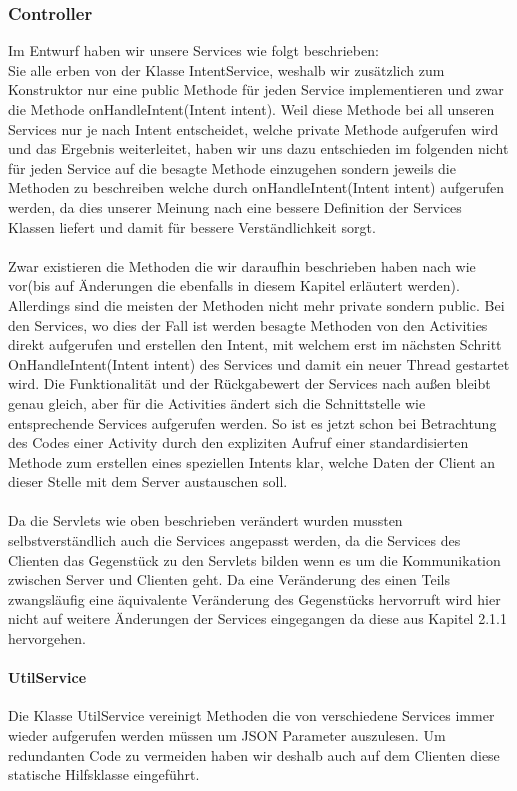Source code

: \documentclass{scrartcl}
\begin{document}
	\subsubsection{Controller}
	Im Entwurf haben wir unsere Services wie folgt beschrieben: 
\\
Sie alle erben von der Klasse IntentService, weshalb wir zusätzlich zum Konstruktor nur eine public Methode für jeden Service implementieren und zwar die Methode onHandleIntent(Intent intent). Weil diese Methode bei all unseren Services nur je nach Intent entscheidet, welche private Methode aufgerufen wird und das Ergebnis weiterleitet, haben wir uns dazu entschieden im folgenden nicht für jeden Service auf die besagte Methode einzugehen sondern jeweils die Methoden zu beschreiben welche durch onHandleIntent(Intent intent) aufgerufen werden, da dies unserer Meinung nach eine bessere Definition der Services Klassen liefert und damit für bessere Verständlichkeit sorgt.
\\
\\
Zwar existieren die Methoden die wir daraufhin beschrieben haben nach wie vor(bis auf Änderungen die ebenfalls in diesem Kapitel erläutert werden).
Allerdings sind die meisten der Methoden nicht mehr private sondern public. Bei den Services, wo dies der Fall ist werden besagte Methoden von den Activities direkt aufgerufen und erstellen den Intent, mit welchem erst im nächsten Schritt OnHandleIntent(Intent intent) des Services und damit ein neuer Thread gestartet wird. 
Die Funktionalität und der Rückgabewert der Services nach außen bleibt genau gleich, aber für die Activities ändert sich die Schnittstelle wie entsprechende Services aufgerufen werden.
So ist es jetzt schon bei Betrachtung des Codes einer Activity durch den expliziten Aufruf einer standardisierten Methode zum erstellen eines speziellen Intents klar, welche Daten der Client an dieser Stelle mit dem Server austauschen soll.    
\\
\\
Da die Servlets wie oben beschrieben verändert wurden mussten selbstverständlich auch die Services angepasst werden, da die Services des Clienten das Gegenstück zu den Servlets bilden wenn es um die Kommunikation zwischen Server und Clienten geht.
Da eine Veränderung des einen Teils zwangsläufig eine äquivalente Veränderung des Gegenstücks hervorruft wird hier nicht auf weitere Änderungen der Services eingegangen da diese aus Kapitel 2.1.1 hervorgehen.

\paragraph{UtilService} Die Klasse UtilService vereinigt Methoden die von verschiedene Services immer wieder aufgerufen werden müssen um JSON Parameter auszulesen. Um redundanten Code zu vermeiden haben wir deshalb auch auf dem Clienten diese statische Hilfsklasse eingeführt.  	
\end{document}
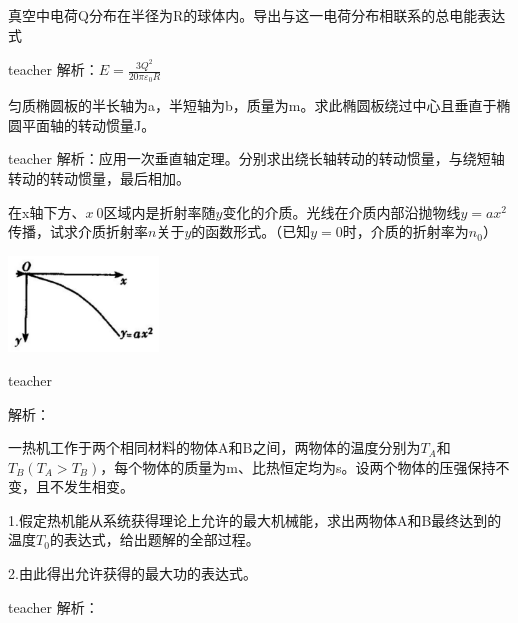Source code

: \begin{example}
	真空中电荷Q分布在半径为R的球体内。导出与这一电荷分布相联系的总电能表达式

\begin{taggedblock}{teacher}
解析：$E=\frac{3Q^2}{20\pi \varepsilon_0 R}$
\end{taggedblock}
\end{example}

\begin{example}
	匀质椭圆板的半长轴为a，半短轴为b，质量为m。求此椭圆板绕过中心且垂直于椭圆平面轴的转动惯量J。

\begin{taggedblock}{teacher}
解析：应用一次垂直轴定理。分别求出绕长轴转动的转动惯量，与绕短轴转动的转动惯量，最后相加。
\end{taggedblock}
\end{example}


\begin{example}
	在x轴下方、$x\>0$区域内是折射率随$y$变化的介质。光线在介质内部沿抛物线$y=ax^2$传播，试求介质折射率$n$关于$y$的函数形式。（已知$y=0$时，介质的折射率为$n_0$）

\begin{flushright}
\includegraphics[width = 0.3\textwidth]{images/smallAna-14.pdf} 
\end{flushright}
\begin{taggedblock}{teacher}

解析：
\end{taggedblock}
\end{example}


\begin{example}
	一热机工作于两个相同材料的物体A和B之间，两物体的温度分别为$T_A$和$T_B(T_A>T_B)$，每个物体的质量为m、比热恒定均为s。设两个物体的压强保持不变，且不发生相变。
	
	1.假定热机能从系统获得理论上允许的最大机械能，求出两物体A和B最终达到的温度$T_0$的表达式，给出题解的全部过程。
	
	2.由此得出允许获得的最大功的表达式。

\begin{taggedblock}{teacher}
解析：
\end{taggedblock}
\end{example}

^^^^^^^^^^^^^^^^

▶ _WHAT THE EXERCISE ASKS_
Pictures stay out; the records above are otherwise reproduced exactly.

▶ _ANSWER SPACE_
Source code

: \documentclass{scrartcl}
\begin{document}
	\subsubsection{Controller}
	Im Entwurf haben wir unsere Services wie folgt beschrieben: 
\\
Sie alle erben von der Klasse IntentService, weshalb wir zusätzlich zum Konstruktor nur eine public Methode für jeden Service implementieren und zwar die Methode onHandleIntent(Intent intent). Weil diese Methode bei all unseren Services nur je nach Intent entscheidet, welche private Methode aufgerufen wird und das Ergebnis weiterleitet, haben wir uns dazu entschieden im folgenden nicht für jeden Service auf die besagte Methode einzugehen sondern jeweils die Methoden zu beschreiben welche durch onHandleIntent(Intent intent) aufgerufen werden, da dies unserer Meinung nach eine bessere Definition der Services Klassen liefert und damit für bessere Verständlichkeit sorgt.
\\
\\
Zwar existieren die Methoden die wir daraufhin beschrieben haben nach wie vor(bis auf Änderungen die ebenfalls in diesem Kapitel erläutert werden).
Allerdings sind die meisten der Methoden nicht mehr private sondern public. Bei den Services, wo dies der Fall ist werden besagte Methoden von den Activities direkt aufgerufen und erstellen den Intent, mit welchem erst im nächsten Schritt OnHandleIntent(Intent intent) des Services und damit ein neuer Thread gestartet wird. 
Die Funktionalität und der Rückgabewert der Services nach außen bleibt genau gleich, aber für die Activities ändert sich die Schnittstelle wie entsprechende Services aufgerufen werden.
So ist es jetzt schon bei Betrachtung des Codes einer Activity durch den expliziten Aufruf einer standardisierten Methode zum erstellen eines speziellen Intents klar, welche Daten der Client an dieser Stelle mit dem Server austauschen soll.    
\\
\\
Da die Servlets wie oben beschrieben verändert wurden mussten selbstverständlich auch die Services angepasst werden, da die Services des Clienten das Gegenstück zu den Servlets bilden wenn es um die Kommunikation zwischen Server und Clienten geht.
Da eine Veränderung des einen Teils zwangsläufig eine äquivalente Veränderung des Gegenstücks hervorruft wird hier nicht auf weitere Änderungen der Services eingegangen da diese aus Kapitel 2.1.1 hervorgehen.

\paragraph{UtilService} Die Klasse UtilService vereinigt Methoden die von verschiedene Services immer wieder aufgerufen werden müssen um JSON Parameter auszulesen. Um redundanten Code zu vermeiden haben wir deshalb auch auf dem Clienten diese statische Hilfsklasse eingeführt.  	
\end{document}
Source code

: \begin{example}
	真空中电荷Q分布在半径为R的球体内。导出与这一电荷分布相联系的总电能表达式

\begin{taggedblock}{teacher}
解析：$E=\frac{3Q^2}{20\pi \varepsilon_0 R}$
\end{taggedblock}
\end{example}

\begin{example}
	匀质椭圆板的半长轴为a，半短轴为b，质量为m。求此椭圆板绕过中心且垂直于椭圆平面轴的转动惯量J。

\begin{taggedblock}{teacher}
解析：应用一次垂直轴定理。分别求出绕长轴转动的转动惯量，与绕短轴转动的转动惯量，最后相加。
\end{taggedblock}
\end{example}


\begin{example}
	在x轴下方、$x\>0$区域内是折射率随$y$变化的介质。光线在介质内部沿抛物线$y=ax^2$传播，试求介质折射率$n$关于$y$的函数形式。（已知$y=0$时，介质的折射率为$n_0$）

\begin{flushright}
\includegraphics[width = 0.3\textwidth]{images/smallAna-14.pdf} 
\end{flushright}
\begin{taggedblock}{teacher}

解析：
\end{taggedblock}
\end{example}


\begin{example}
	一热机工作于两个相同材料的物体A和B之间，两物体的温度分别为$T_A$和$T_B(T_A>T_B)$，每个物体的质量为m、比热恒定均为s。设两个物体的压强保持不变，且不发生相变。
	
	1.假定热机能从系统获得理论上允许的最大机械能，求出两物体A和B最终达到的温度$T_0$的表达式，给出题解的全部过程。
	
	2.由此得出允许获得的最大功的表达式。

\begin{taggedblock}{teacher}
解析：
\end{taggedblock}
\end{example}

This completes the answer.